**PROBLEM DESCRIPTION:** If a line below includes the string "Install", copy it.

**RECORDS TO PROCESS:**
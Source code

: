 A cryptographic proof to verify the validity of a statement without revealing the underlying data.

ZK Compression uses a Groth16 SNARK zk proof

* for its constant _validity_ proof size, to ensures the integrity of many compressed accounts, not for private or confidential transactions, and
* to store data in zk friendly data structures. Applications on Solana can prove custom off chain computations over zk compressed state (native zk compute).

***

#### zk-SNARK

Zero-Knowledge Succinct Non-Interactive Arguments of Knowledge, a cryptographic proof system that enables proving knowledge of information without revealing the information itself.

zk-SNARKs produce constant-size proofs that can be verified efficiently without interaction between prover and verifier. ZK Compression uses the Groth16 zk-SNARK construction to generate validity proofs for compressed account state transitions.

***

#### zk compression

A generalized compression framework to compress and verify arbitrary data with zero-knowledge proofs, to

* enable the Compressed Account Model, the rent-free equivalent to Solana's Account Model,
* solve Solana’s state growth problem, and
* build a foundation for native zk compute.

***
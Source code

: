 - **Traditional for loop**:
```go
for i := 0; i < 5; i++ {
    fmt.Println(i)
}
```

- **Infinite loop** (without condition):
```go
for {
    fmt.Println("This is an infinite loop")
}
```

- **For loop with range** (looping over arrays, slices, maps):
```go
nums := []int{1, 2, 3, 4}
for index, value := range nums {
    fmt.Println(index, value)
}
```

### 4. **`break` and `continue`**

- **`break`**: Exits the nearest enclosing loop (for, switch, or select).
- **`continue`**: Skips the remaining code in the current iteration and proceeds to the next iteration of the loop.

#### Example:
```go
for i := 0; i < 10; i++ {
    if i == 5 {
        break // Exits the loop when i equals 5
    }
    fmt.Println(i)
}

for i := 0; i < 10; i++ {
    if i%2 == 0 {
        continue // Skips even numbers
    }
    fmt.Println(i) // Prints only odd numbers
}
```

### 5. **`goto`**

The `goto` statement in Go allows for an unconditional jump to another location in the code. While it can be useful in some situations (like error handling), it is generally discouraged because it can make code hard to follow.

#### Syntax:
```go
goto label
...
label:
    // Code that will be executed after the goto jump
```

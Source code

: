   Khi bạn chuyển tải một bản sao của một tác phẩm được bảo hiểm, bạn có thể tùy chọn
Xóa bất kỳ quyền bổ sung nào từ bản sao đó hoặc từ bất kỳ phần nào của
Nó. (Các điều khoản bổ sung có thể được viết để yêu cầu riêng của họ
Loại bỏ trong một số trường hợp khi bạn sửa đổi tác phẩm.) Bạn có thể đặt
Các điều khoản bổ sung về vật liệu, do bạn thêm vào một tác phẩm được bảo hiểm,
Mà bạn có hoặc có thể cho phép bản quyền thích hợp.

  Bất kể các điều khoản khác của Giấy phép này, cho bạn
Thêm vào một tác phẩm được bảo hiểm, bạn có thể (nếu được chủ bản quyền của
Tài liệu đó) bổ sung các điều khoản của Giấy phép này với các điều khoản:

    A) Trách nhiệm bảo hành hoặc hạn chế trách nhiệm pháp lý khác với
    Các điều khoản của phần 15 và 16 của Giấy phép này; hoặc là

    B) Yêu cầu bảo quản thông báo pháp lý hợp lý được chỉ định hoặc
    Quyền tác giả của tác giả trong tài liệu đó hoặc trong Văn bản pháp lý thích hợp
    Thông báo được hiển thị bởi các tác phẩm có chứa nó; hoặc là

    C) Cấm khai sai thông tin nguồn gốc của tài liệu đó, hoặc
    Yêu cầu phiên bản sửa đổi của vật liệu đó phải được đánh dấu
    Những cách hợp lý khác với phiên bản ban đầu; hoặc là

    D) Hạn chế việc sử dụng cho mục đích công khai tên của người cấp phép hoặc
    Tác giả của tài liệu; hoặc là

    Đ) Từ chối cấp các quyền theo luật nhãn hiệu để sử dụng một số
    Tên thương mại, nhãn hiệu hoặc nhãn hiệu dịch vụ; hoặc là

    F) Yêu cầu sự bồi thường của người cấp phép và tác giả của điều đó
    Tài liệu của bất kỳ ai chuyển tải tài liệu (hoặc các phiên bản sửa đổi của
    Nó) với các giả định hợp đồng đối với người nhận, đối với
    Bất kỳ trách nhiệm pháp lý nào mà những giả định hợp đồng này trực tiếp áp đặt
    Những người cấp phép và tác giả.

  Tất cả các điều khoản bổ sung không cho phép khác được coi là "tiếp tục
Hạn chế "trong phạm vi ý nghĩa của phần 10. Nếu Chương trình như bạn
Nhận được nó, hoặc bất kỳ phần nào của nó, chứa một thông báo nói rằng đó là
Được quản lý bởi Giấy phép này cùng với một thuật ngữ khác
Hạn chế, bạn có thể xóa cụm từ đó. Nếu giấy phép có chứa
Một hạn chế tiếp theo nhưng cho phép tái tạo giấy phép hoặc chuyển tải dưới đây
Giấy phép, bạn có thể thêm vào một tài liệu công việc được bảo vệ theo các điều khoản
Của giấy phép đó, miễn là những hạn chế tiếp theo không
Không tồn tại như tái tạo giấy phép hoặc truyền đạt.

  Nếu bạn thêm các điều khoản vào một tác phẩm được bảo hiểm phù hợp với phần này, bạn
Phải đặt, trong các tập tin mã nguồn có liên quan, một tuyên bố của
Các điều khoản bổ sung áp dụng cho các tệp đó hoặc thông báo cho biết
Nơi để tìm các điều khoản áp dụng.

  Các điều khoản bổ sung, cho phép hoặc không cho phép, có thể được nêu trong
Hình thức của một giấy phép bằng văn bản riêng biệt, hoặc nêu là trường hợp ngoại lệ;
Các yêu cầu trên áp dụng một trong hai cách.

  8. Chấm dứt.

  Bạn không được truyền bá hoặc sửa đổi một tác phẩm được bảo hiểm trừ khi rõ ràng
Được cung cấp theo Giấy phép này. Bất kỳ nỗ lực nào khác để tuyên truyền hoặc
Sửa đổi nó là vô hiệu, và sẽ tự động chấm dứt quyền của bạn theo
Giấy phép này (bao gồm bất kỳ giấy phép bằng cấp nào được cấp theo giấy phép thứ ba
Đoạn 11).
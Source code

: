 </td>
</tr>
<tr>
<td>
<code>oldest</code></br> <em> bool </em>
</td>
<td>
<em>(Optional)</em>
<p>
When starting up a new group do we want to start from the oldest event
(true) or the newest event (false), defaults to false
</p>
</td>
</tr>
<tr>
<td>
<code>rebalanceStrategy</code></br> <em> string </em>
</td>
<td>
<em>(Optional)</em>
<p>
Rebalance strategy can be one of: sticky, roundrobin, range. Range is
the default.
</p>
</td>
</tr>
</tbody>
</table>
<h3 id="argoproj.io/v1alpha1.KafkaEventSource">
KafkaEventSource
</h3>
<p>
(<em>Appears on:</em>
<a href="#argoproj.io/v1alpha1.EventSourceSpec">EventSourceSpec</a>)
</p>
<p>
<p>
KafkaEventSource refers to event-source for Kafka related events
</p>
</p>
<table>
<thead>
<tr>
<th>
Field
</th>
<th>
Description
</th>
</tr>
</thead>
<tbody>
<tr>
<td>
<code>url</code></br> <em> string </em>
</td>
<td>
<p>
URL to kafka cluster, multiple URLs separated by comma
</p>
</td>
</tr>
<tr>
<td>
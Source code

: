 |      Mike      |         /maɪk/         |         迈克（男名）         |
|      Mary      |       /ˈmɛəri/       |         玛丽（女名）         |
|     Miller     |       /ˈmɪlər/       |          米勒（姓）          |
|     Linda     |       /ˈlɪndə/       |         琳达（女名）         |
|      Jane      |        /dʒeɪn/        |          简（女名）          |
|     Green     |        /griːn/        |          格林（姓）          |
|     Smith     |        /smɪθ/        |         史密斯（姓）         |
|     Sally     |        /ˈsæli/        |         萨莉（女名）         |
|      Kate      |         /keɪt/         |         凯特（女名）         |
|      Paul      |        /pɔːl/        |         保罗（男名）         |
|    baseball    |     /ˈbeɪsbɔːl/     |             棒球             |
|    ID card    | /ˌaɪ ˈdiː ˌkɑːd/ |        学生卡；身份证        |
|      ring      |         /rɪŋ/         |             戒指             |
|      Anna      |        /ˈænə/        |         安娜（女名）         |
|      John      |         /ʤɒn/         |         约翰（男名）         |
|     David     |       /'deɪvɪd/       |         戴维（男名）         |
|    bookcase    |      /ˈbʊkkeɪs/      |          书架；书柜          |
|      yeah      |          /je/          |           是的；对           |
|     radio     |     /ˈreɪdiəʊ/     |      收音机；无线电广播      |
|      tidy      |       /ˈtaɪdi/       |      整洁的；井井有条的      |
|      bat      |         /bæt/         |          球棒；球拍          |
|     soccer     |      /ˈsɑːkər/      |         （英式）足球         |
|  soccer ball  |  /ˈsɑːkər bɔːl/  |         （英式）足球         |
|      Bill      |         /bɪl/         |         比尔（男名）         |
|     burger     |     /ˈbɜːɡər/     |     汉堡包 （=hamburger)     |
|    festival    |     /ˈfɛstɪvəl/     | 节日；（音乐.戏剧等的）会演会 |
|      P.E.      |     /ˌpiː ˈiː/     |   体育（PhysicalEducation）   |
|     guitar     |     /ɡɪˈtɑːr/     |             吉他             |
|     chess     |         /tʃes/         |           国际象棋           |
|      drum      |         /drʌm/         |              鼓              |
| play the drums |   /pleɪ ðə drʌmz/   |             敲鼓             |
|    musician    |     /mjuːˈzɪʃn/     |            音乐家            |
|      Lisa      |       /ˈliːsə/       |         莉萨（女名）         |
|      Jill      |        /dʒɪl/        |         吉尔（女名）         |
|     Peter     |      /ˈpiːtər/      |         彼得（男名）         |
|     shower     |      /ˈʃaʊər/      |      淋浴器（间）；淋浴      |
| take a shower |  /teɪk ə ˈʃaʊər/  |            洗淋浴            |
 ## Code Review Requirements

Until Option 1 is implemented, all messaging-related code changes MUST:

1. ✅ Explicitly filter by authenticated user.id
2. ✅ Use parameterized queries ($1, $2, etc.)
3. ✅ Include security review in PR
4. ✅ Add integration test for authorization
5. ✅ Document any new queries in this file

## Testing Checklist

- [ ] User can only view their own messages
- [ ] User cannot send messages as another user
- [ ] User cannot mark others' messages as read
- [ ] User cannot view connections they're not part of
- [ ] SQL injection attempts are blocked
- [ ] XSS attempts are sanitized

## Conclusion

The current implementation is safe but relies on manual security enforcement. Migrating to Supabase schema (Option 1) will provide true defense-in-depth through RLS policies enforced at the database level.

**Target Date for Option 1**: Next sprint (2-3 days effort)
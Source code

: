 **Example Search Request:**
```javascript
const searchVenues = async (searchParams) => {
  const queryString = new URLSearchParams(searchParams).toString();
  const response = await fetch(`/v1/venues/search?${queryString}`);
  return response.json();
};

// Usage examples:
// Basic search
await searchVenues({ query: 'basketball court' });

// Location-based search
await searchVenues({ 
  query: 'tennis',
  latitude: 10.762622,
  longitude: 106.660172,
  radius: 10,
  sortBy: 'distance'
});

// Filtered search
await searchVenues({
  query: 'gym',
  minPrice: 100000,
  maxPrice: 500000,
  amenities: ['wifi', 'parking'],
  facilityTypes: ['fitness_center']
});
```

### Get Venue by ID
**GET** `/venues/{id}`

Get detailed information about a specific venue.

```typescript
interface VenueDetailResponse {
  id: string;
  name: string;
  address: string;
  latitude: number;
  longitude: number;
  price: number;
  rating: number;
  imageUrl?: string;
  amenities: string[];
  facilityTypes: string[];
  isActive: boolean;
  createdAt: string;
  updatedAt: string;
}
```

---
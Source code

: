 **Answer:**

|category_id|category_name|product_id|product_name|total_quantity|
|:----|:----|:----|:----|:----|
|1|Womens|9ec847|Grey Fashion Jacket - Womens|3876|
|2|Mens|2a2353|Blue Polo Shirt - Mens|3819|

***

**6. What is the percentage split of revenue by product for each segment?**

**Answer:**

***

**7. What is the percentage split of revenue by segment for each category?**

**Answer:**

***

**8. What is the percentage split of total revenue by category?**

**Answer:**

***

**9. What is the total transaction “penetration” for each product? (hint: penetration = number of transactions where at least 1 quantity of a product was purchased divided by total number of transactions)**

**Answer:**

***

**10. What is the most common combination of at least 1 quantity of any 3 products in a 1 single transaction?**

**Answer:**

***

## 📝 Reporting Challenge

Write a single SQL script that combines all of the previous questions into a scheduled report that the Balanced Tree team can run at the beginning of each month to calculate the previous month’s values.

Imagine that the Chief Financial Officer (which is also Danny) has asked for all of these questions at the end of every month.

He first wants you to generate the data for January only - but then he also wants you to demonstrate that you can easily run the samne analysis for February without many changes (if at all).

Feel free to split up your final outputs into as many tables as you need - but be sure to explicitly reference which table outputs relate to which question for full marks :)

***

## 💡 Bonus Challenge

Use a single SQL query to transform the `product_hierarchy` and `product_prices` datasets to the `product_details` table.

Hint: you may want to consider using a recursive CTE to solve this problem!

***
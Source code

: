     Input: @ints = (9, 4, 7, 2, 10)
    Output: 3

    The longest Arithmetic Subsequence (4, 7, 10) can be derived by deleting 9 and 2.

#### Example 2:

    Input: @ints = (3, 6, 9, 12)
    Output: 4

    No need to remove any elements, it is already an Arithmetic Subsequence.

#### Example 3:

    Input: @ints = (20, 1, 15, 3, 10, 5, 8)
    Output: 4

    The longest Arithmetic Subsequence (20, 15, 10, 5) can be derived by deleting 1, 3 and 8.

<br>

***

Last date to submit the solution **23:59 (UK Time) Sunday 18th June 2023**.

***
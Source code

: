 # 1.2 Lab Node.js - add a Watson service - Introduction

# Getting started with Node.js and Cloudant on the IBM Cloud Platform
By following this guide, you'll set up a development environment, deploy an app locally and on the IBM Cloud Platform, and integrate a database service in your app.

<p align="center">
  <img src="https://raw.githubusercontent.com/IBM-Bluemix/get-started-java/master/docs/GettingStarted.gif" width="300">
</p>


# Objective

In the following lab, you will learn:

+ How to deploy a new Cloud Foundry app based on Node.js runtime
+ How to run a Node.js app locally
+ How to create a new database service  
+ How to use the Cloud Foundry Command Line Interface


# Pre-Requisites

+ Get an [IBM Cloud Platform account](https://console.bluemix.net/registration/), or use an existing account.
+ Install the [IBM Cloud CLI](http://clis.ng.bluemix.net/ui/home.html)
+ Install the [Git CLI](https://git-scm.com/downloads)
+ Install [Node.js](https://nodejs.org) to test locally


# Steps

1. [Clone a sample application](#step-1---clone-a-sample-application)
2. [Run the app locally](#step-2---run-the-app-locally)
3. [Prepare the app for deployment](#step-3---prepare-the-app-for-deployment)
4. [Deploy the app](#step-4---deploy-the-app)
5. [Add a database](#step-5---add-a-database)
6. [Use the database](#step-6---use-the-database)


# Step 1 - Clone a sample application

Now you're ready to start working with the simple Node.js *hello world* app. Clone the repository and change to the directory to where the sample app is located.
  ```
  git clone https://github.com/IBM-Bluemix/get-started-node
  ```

**ANSWER AREA:**
+ Install the [IBM Cloud CLI](http://clis.ng.bluemix.net/ui/home.html)
+ Install the [Git CLI](https://git-scm.com/downloads)
+ Install [Node.js](https://nodejs.org) to test locally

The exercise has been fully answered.